» **EXERCISE BRIEF**
Return all lines in the data where the string "error" can be found.

» **RECORD SET**
══════

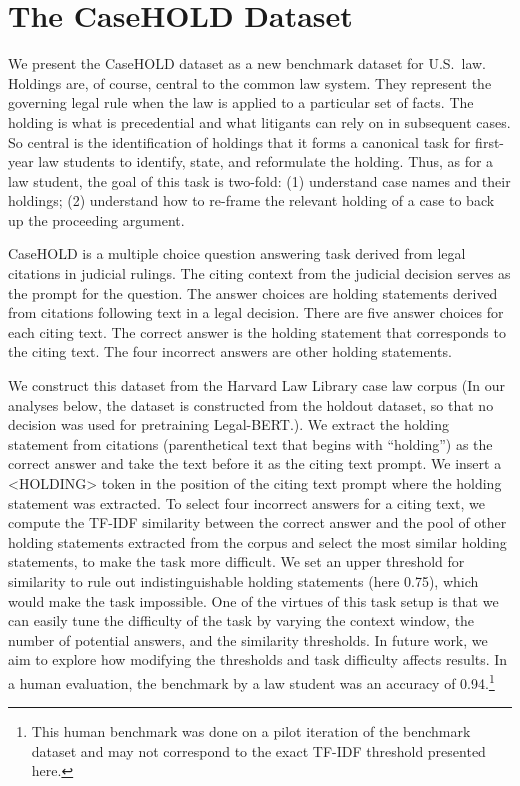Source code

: \documentclass[sigconf]{acmart}
\begin{document}
\section{The CaseHOLD Dataset}
\label{sec:casehold}
We present the CaseHOLD dataset as a new benchmark dataset for U.S.\ law.  Holdings are, of course, central to the common law system. They represent the governing legal rule when the law is applied to a particular set of facts. The holding is what is precedential and what litigants can rely on in subsequent cases. So central is the identification of holdings that it forms a canonical task for first-year law students to identify, state, and reformulate the holding. Thus, as for a law student, the goal of this task is two-fold: (1) understand case names and their holdings; (2) understand how to re-frame the relevant holding of a case to back up the proceeding argument.

CaseHOLD is a multiple choice question answering task derived from legal citations in judicial rulings. The citing context from the judicial decision serves as the prompt for the question. The answer choices are holding statements derived from citations following text in a legal decision. There are five answer choices for each citing text. The correct answer is the holding statement that corresponds to the citing text. The four incorrect answers are other holding statements.

We construct this dataset from the Harvard Law Library case law corpus (In our analyses below, the dataset is constructed from the holdout dataset, so that no decision was used for pretraining Legal-BERT.).  We extract the holding statement from citations (parenthetical text that begins with ``holding'') as the correct answer and take the text before it as the citing text prompt. We insert a <HOLDING> token in the position of the citing text prompt where the holding statement was extracted. To select four incorrect answers for a citing text, we compute the TF-IDF similarity between the correct answer and the pool of other holding statements extracted from the corpus and select the most similar holding statements, to make the task more difficult. We set an upper threshold for similarity to rule out indistinguishable holding statements (here 0.75), which would make the task impossible. One of the virtues of this task setup is that we can easily tune the difficulty of the task by varying the context window, the number of potential answers, and the similarity thresholds. In future work, we aim to explore how modifying the thresholds and task difficulty affects results. In a human evaluation, the benchmark by a law student was an accuracy of 0.94.\footnote{This human benchmark was done on a pilot iteration of the benchmark dataset and may not correspond to the exact TF-IDF threshold presented here.} 
\end{document}
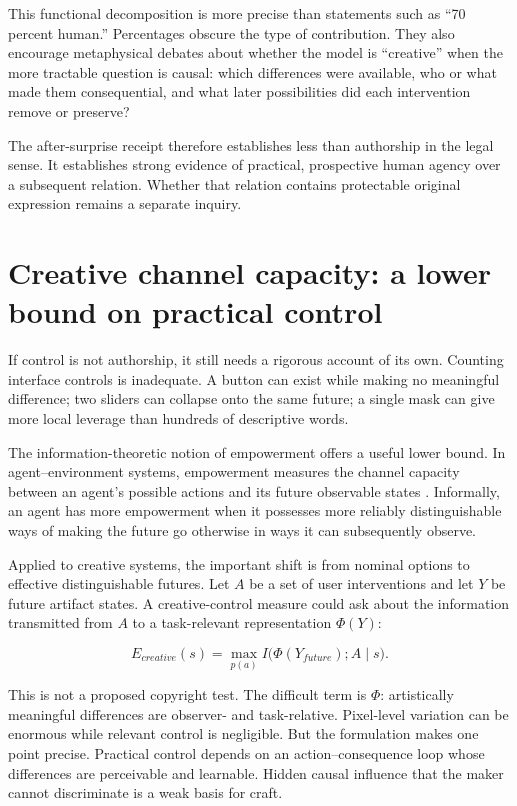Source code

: \documentclass[11pt]{article}
\begin{document}
This functional decomposition is more precise than statements such as ``70 percent human.'' Percentages obscure the type of contribution. They also encourage metaphysical debates about whether the model is ``creative'' when the more tractable question is causal: which differences were available, who or what made them consequential, and what later possibilities did each intervention remove or preserve?

The after-surprise receipt therefore establishes less than authorship in the legal sense. It establishes strong evidence of practical, prospective human agency over a subsequent relation. Whether that relation contains protectable original expression remains a separate inquiry.

\section{Creative channel capacity: a lower bound on practical control}

If control is not authorship, it still needs a rigorous account of its own. Counting interface controls is inadequate. A button can exist while making no meaningful difference; two sliders can collapse onto the same future; a single mask can give more local leverage than hundreds of descriptive words.

The information-theoretic notion of empowerment offers a useful lower bound. In agent--environment systems, empowerment measures the channel capacity between an agent's possible actions and its future observable states \citep{JungPolaniStone2011}. Informally, an agent has more empowerment when it possesses more reliably distinguishable ways of making the future go otherwise in ways it can subsequently observe.

Applied to creative systems, the important shift is from nominal options to effective distinguishable futures. Let $A$ be a set of user interventions and let $Y$ be future artifact states. A creative-control measure could ask about the information transmitted from $A$ to a task-relevant representation $\Phi(Y)$:

\[
E_{creative}(s) = \max_{p(a)} I\big(\Phi(Y_{future}); A \mid s\big).
\]

This is not a proposed copyright test. The difficult term is $\Phi$: artistically meaningful differences are observer- and task-relative. Pixel-level variation can be enormous while relevant control is negligible. But the formulation makes one point precise. Practical control depends on an action--consequence loop whose differences are perceivable and learnable. Hidden causal influence that the maker cannot discriminate is a weak basis for craft.
\end{document}
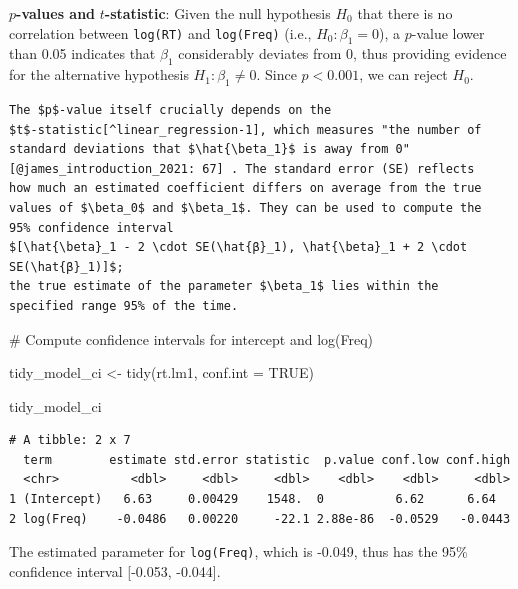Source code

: \documentclass[
  11pt,
  letterpaper,
  DIV=11,
  numbers=noendperiod]{scrreprt}
\newenvironment{Shaded}{\begin{snugshade}}{\end{snugshade}}
\newcommand{\AttributeTok}[1]{\textcolor[rgb]{0.40,0.45,0.13}{#1}}
\newcommand{\CommentTok}[1]{\textcolor[rgb]{0.37,0.37,0.37}{#1}}
\newcommand{\ConstantTok}[1]{\textcolor[rgb]{0.56,0.35,0.01}{#1}}
\newcommand{\FunctionTok}[1]{\textcolor[rgb]{0.28,0.35,0.67}{#1}}
\newcommand{\NormalTok}[1]{\textcolor[rgb]{0.00,0.23,0.31}{#1}}
\newcommand{\OtherTok}[1]{\textcolor[rgb]{0.00,0.23,0.31}{#1}}
\begin{document}
\begin{tcolorbox}[enhanced jigsaw, toprule=.15mm, opacitybacktitle=0.6, coltitle=black, arc=.35mm, colback=white, title=\textcolor{quarto-callout-tip-color}{\faLightbulb}\hspace{0.5em}{\(p\)-values and \(t\)-statistic}, titlerule=0mm, toptitle=1mm, bottomtitle=1mm, breakable, rightrule=.15mm, opacityback=0, bottomrule=.15mm, leftrule=.75mm, colframe=quarto-callout-tip-color-frame, left=2mm, colbacktitle=quarto-callout-tip-color!10!white]

\(p\)\textbf{-values and} \(t\)\textbf{-statistic}: Given the null
hypothesis \(H_0\) that there is no correlation between \texttt{log(RT)}
and \texttt{log(Freq)} (i.e., \(H_0: \beta_1 = 0\)), a \(p\)-value lower
than 0.05 indicates that \(\beta_1\) considerably deviates from 0, thus
providing evidence for the alternative hypothesis
\(H_1: \beta_1 \ne 0\). Since \(p < 0.001\), we can reject \(H_0\).

\begin{verbatim}
The $p$-value itself crucially depends on the
$t$-statistic[^linear_regression-1], which measures "the number of
standard deviations that $\hat{\beta_1}$ is away from 0"
[@james_introduction_2021: 67] . The standard error (SE) reflects
how much an estimated coefficient differs on average from the true
values of $\beta_0$ and $\beta_1$. They can be used to compute the
95% confidence interval
$[\hat{\beta}_1 - 2 \cdot SE(\hat{β}_1), \hat{\beta}_1 + 2 \cdot SE(\hat{β}_1)]$;
the true estimate of the parameter $\beta_1$ lies within the
specified range 95% of the time.
\end{verbatim}

\begin{Shaded}
\begin{Highlighting}[]
\CommentTok{\# Compute confidence intervals for intercept and log(Freq)}

\NormalTok{tidy\_model\_ci }\OtherTok{\textless{}{-}} \FunctionTok{tidy}\NormalTok{(rt.lm1, }\AttributeTok{conf.int =} \ConstantTok{TRUE}\NormalTok{)}

\NormalTok{tidy\_model\_ci}
\end{Highlighting}
\end{Shaded}

\begin{verbatim}
# A tibble: 2 x 7
  term        estimate std.error statistic  p.value conf.low conf.high
  <chr>          <dbl>     <dbl>     <dbl>    <dbl>    <dbl>     <dbl>
1 (Intercept)   6.63     0.00429    1548.  0          6.62      6.64  
2 log(Freq)    -0.0486   0.00220     -22.1 2.88e-86  -0.0529   -0.0443
\end{verbatim}

The estimated parameter for \texttt{log(Freq)}, which is -0.049, thus
has the 95\% confidence interval {[}-0.053, -0.044{]}.

\end{tcolorbox}
\end{document}
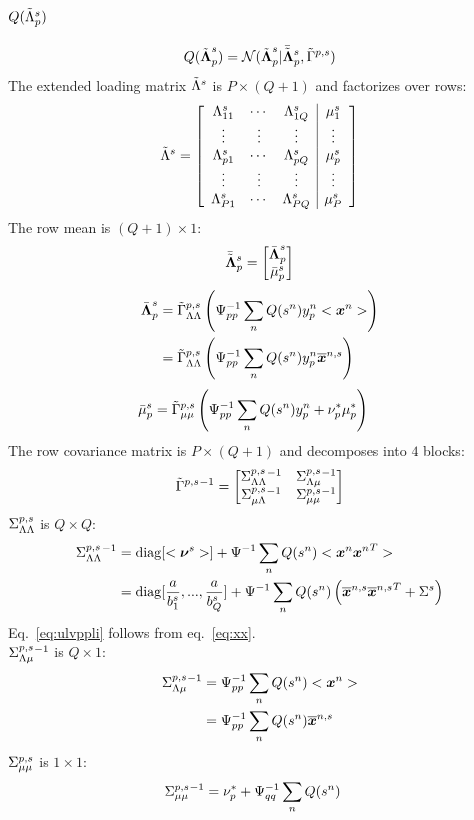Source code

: \documentclass[a4paper]{article}
\begin{document}
\subsection{$Q(\tilde{\Lambda}^s_p)$}
\begin{align}
  Q(\tilde{\boldsymbol{\Lambda}}^s_p)=\mathcal{N}(\tilde{\boldsymbol{\Lambda}}^s_p|\bar{\tilde{\boldsymbol{\Lambda}}}^s_p,\tilde{\Gamma}^{p,s})
\end{align}
The extended loading matrix $\tilde{\Lambda}^s$ is $P\times (Q+1)$ and factorizes over rows:
\begin{align}
  \tilde{\Lambda}^s=\left[
    \begin{array}{ccc|c}
      \Lambda^s_{11} & \cdots & \Lambda^s_{1Q} & \mu^s_1 \\
      \vdots & \vdots & \vdots & \vdots \\
      \Lambda^s_{p1} & \cdots & \Lambda^s_{pQ} & \mu^s_p \\
      \vdots & \vdots & \vdots & \vdots \\
      \Lambda^s_{P1} & \cdots & \Lambda^s_{PQ} & \mu^s_P
    \end{array}
  \right]
\end{align}
The row mean is $(Q+1)\times 1$:
\begin{align}
  \bar{\tilde{\boldsymbol{\Lambda}}}^s_p=\begin{bmatrix}
    \bar{\boldsymbol{\Lambda}}^s_p \\
    \bar{\mu}^s_p
  \end{bmatrix}
\end{align}
\begin{align}
  \bar{\boldsymbol{\Lambda}}^s_p
  &=\tilde{\Gamma}^{p,s}_{\Lambda\Lambda}\left(\Psi^{-1}_{pp}\sum_n Q(s^n)y^n_p<\boldsymbol{x}^n>\right) \\
  &=\tilde{\Gamma}^{p,s}_{\Lambda\Lambda}\left(\Psi^{-1}_{pp}\sum_n Q(s^n)y^n_p\overline{\boldsymbol{x}}^{n,s}\right)
\end{align}
\begin{align}
  \bar{\mu}^s_p
  &=\tilde{\Gamma}^{p,s}_{\mu\mu}\left(\Psi^{-1}_{pp}\sum_n Q(s^n)y^n_p+\nu^*_p\mu^*_p\right)
\end{align}
The row covariance matrix is $P\times(Q+1)$ and decomposes into $4$ blocks:
\begin{align}
  \tilde{\Gamma}^{p,s}{}^{-1}=\begin{bmatrix}
    \Sigma^{p,s}_{\Lambda\Lambda}{}^{-1} & \Sigma^{p,s}_{\Lambda\mu}{}^{-1} \\
    \Sigma^{p,s}_{\mu\Lambda}{}^{-1} & \Sigma^{p,s}_{\mu\mu}{}^{-1}
  \end{bmatrix}
\end{align}
$\Sigma^{p,s}_{\Lambda\Lambda}$ is $Q\times Q$:
\begin{align}
  \Sigma^{p,s}_{\Lambda\Lambda}{}^{-1}
  &=\operatorname{diag}[<\boldsymbol{\nu}^s>]+\Psi^{-1}\sum_n Q(s^n)<\boldsymbol{x}^n{\boldsymbol{x}^n}^T> \\
  &=\operatorname{diag}[\frac{a}{b^s_1},...,\frac{a}{b^s_Q}]+\Psi^{-1}\sum_n Q(s^n)\left(\overline{\boldsymbol{x}}^{n,s}{\overline{\boldsymbol{x}}^{n,s}}^T+\Sigma^s\right) \label{eq:ulvppli}
\end{align}
Eq.~\ref{eq:ulvppli} follows from eq.~\ref{eq:xx}. \\
$\Sigma^{p,s}_{\Lambda\mu}{}^{-1}$ is $Q\times 1$:
\begin{align}
  \Sigma^{p,s}_{\Lambda\mu}{}^{-1}
  &=\Psi^{-1}_{pp}\sum_n Q(s^n)<\boldsymbol{x}^n> \\
  &=\Psi^{-1}_{pp}\sum_n Q(s^n)\overline{\boldsymbol{x}}^{n,s}
\end{align}
$\Sigma^{p,s}_{\mu\mu}$ is $1\times 1$:
\begin{align}
  \Sigma^{p,s}_{\mu\mu}{}^{-1}&=
  \nu^*_p+\Psi^{-1}_{qq}\sum_n Q(s^n)
\end{align}
\end{document}

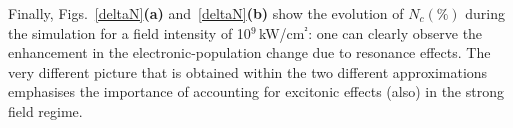 Finally, Figs.~\ref{deltaN}{\bf (a)} and~\ref{deltaN}{\bf(b)} 
show the evolution of $N_c(\%)$ during the simulation for a field
intensity of 10$^9$\,kW/cm$^²$:
one can clearly observe the enhancement in the electronic-population change
due to resonance effects. The very different picture that is obtained
within the two different approximations emphasises the importance of
accounting for excitonic effects (also) in the strong field regime.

══════

» **EXERCISE SOLUTION**
[@james_introduction_2021: 67] . The standard error (SE) reflects
  term        estimate std.error statistic  p.value conf.low conf.high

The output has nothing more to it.